Well this is what Axe Girl has to say about it:

Why am I so angry? Because I am tired of feeling like I am disposable. I am tired of feeling like one wrong word and it will be like I’m grains of sand tossed into sea, never to be seen again.

Why am I so threatened by her? Honestly, I’m not. I know for a fact that she will never measure up to what I am capable of. I know that No matter what, I am the more superior one when it comes to that. (I’m sorry if that sounded really shitty I will probably edit it later I am really upset right now though)

She doesn’t mean anything to you? Then why do you feel the necessity to call? To text? To Facebook? To wonder? To even bring her up or think or her? If she didn’t matter at all, even if she was a friend, if you knew the pain it caused to someone you said you loved you would mean it when you say she doesn’t mean anything.

You love me? I know that, but you know sometimes it really doesn’t feel that way. Sometimes it feels, like I said before, like I am disposable. I’m nothing special, not a knight, or even a bishop, I’m just a pawn. I have no real purpose and am completely and utterly disposable. 

 

You want to know why Axe Girl is so mad?

Well imagine you were Axe Girl. 

Now, lets pretend that I’m you.

Now, you’re Axe Girl and I’m you and I basically look at your feelings as less than important, they are far less important than mine and your thoughts and opinions a lot of the time are just irrelevant. 

Okay so now Axe Girl, you feel pretty bad don’t you? 
I tell you I love you everyday and I mean it. I really do.
But right after I tell you I love you, I take something you thought was important and I basically tell you, I don’t care at all and I don’t understand why you’re telling me. It is of no relevance to me and I think your stupid for thinking I would care about something so mundane to me. 

Tell me Axe Girl, do you believe I love you now?

No.

But I’ve shown you so many times that I do care and I do love you. I’ve given you my everything and I would continue. 

So now, Axe Girl, you believe me again.

(It’s okay, in a few hours I’m going to make you question it again, you just don’t expect it yet)

So now we can switch back. 

I’m Axe Girl again, and you can be you now.

 

Let’s ponder for moment, what could possibly make Axe Girl so angry? So hurt?
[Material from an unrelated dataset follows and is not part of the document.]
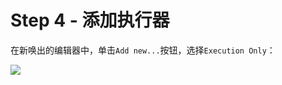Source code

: # Step 4 - 添加执行器

在新唤出的编辑器中，单击`Add new...`按钮，选择`Execution Only`：

<img src="/01/103-add-execution.png" class="m-0 h-100 rounded shadow">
So ready to pick up a f*@&!#g axe?Image

 

A Mile In My Shoes

Why does it matter?

Why do you care?

Why?

Why?

Why?

Why?

Well, because, that’s why.

I don’t write this blog so that I can get sympathy for my past or so I can get kudos on my present. I write this blog because I knew I needed somewhere to get out my thoughts. 

So now back to the original question.
Why do I care?
Simple, because you matter. You are important to me and special to me and I care about not only your well being but your happiness. I know you don’t see it this way, but I do put you over myself. I do think about what you would want over what I would want. Not every time, but a large chunk of the time I do. 

Why does it matter?
That too is simple. It matter’s to me because even in the end if I get hurt, I want you to be happy. Even in the end if I am left for dead with the poison from the attack slowly spreading through my body, as long as you are satisfied that is what matters. I ask because I care. I honestly care. 

Why does it bother me?
It bother’s me because I can’t think of bringing someone else into the picture, even if it is “just a friend”. I can’t think of anyone ever taking your place. This is not me going on an “I love you so much” rampage. This is me being honest and saying what is on my mind. Every time someone else is brought into the picture, it crushes me. I can literally feel a piece of me being ripped away and lost for good. 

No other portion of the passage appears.